For Cow's third album, The Long Ride (September 2009), with Boundy on bass guitar, Coldwell on vocals and acoustic guitar, Lehmann on piano, organ and altonium, McBeath on drums and percussion, and Scott on guitar and backing vocals. It was recorded at The Loft in Bridgewater by Michael Hutton, and at Sixstrings Studio and Lean2 Studio by Lehmann and Scott, with Coldwell and Scott producing. Music reviewer, Phil Catley, described their sonation as "alt-country" and the work as "Melancholy, uplifting, lyrical and musical, these songs contemplate the simple yet complex relationships and emotions that frame the lives of ordinary folk. Folk like you and me... [It] is an enriching experience. With its lyrical depth and musical maturity it is the work of seasoned musicians and artists."

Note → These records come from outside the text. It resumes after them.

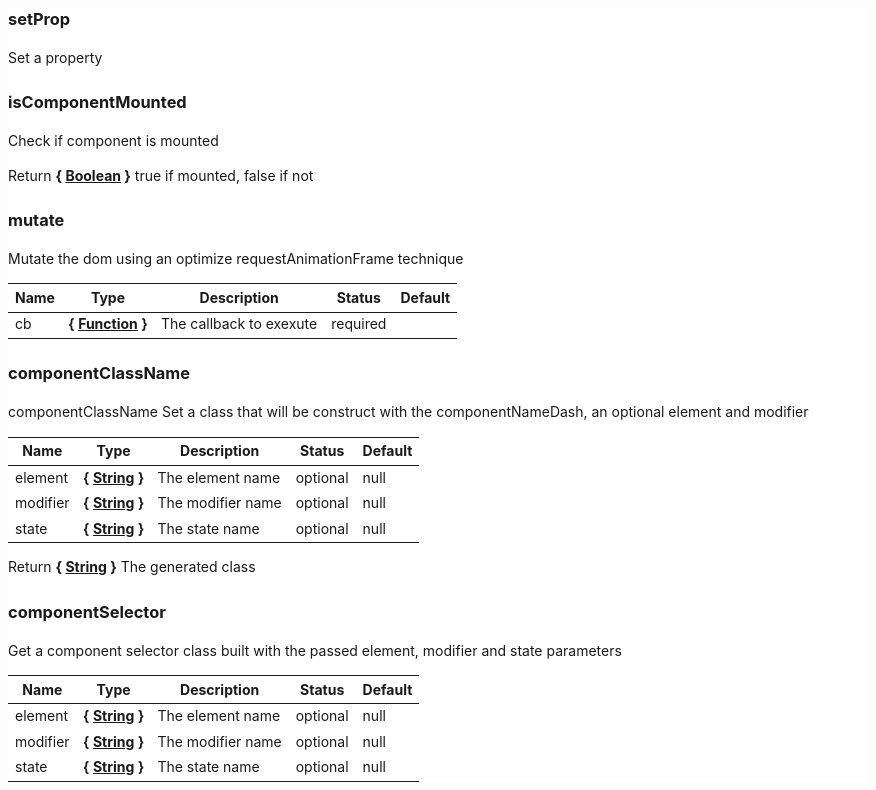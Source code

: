 
### setProp

Set a property


### isComponentMounted

Check if component is mounted

Return **{ <a class="link" href="https://developer.mozilla.org/fr/docs/Web/JavaScript/Reference/Objets_globaux/Boolean" target="_blank" title="Boolean">Boolean</a> }** true if mounted, false if not

### mutate

Mutate the dom using an optimize requestAnimationFrame technique


Name  |  Type  |  Description  |  Status  |  Default
------------  |  ------------  |  ------------  |  ------------  |  ------------
cb  |  **{ <a class="link" href="https://developer.mozilla.org/fr/docs/Web/JavaScript/Reference/Objets_globaux/Function" target="_blank" title="Function">Function</a> }**  |  The callback to exexute  |  required  |


### componentClassName

componentClassName
Set a class that will be construct with the componentNameDash,
an optional element and modifier


Name  |  Type  |  Description  |  Status  |  Default
------------  |  ------------  |  ------------  |  ------------  |  ------------
element  |  **{ <a class="link" href="https://developer.mozilla.org/fr/docs/Web/JavaScript/Reference/Objets_globaux/String" target="_blank" title="String">String</a> }**  |  The element name  |  optional  |  null
modifier  |  **{ <a class="link" href="https://developer.mozilla.org/fr/docs/Web/JavaScript/Reference/Objets_globaux/String" target="_blank" title="String">String</a> }**  |  The modifier name  |  optional  |  null
state  |  **{ <a class="link" href="https://developer.mozilla.org/fr/docs/Web/JavaScript/Reference/Objets_globaux/String" target="_blank" title="String">String</a> }**  |  The state name  |  optional  |  null

Return **{ <a class="link" href="https://developer.mozilla.org/fr/docs/Web/JavaScript/Reference/Objets_globaux/String" target="_blank" title="String">String</a> }** The generated class

### componentSelector

Get a component selector class built with the passed element, modifier and state parameters


Name  |  Type  |  Description  |  Status  |  Default
------------  |  ------------  |  ------------  |  ------------  |  ------------
element  |  **{ <a class="link" href="https://developer.mozilla.org/fr/docs/Web/JavaScript/Reference/Objets_globaux/String" target="_blank" title="String">String</a> }**  |  The element name  |  optional  |  null
modifier  |  **{ <a class="link" href="https://developer.mozilla.org/fr/docs/Web/JavaScript/Reference/Objets_globaux/String" target="_blank" title="String">String</a> }**  |  The modifier name  |  optional  |  null
state  |  **{ <a class="link" href="https://developer.mozilla.org/fr/docs/Web/JavaScript/Reference/Objets_globaux/String" target="_blank" title="String">String</a> }**  |  The state name  |  optional  |  null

They play live shows at small venues across Australia, mainly South Australia. The name was changed by May 2011 as a way of refreshing the band's image. The group has five members: Michael Boundy on bass guitar, Sam Carpenter on drums, Richard Coldwell and Anthony Scott on guitars, and Glyn Lehmann on keyboards. Individuals have worked together before the formation of the band. Some of the band's members have played on the same stage as bands such as Midnight Oil and INXS.

Sun Theory was issued in October 2011 as the renamed group's first album. HW Bones of Music SA described it as "Everything about it is pleasant – the simple but stand out album cover (which would make a lovely T-shirt), the full but sparse recording quality, and the thoughtful but easy listening lyrics."

On 24 April 2015 they released a second album, Fine Dust, with its launch held at the Wheatsheaf in Thebarton.

== Song production ==

All of Sun Theory's lyrics are written by Coldwell, with some music written by Lehmann. The songs were recorded at Scott's recording studio in Bridgewater until 2012. The band currently records their albums at Lehmann's residence in the Adelaide Hills.

== Members ==

- Michael Boundy – bass guitar
- Sam Carpenter – drums, percussion
- Richard Coldwell – vocals, acoustic guitar, harmonica
- Glyn Lehmann – piano, hammond organ, piano accordion, altonium
- Anthony Scott – lead guitar, bass guitar, backing vocals
- Stephen McBeath – percussion, backing vocals, tambo (ca. 2008–09)

=== Backing members ===

- Gypsy Lehmann – backing vocals
- Django Scott – trumpet solo ("Beautiful Ghost")

== Discography ==

- Cow
- Cow (2006)
- Sunset Posse (2008)
- The Long Ride (20 September 2009)

- Sun Theory
- Sun Theory (16 October 2011)
- Fine Dust (24 April 2015)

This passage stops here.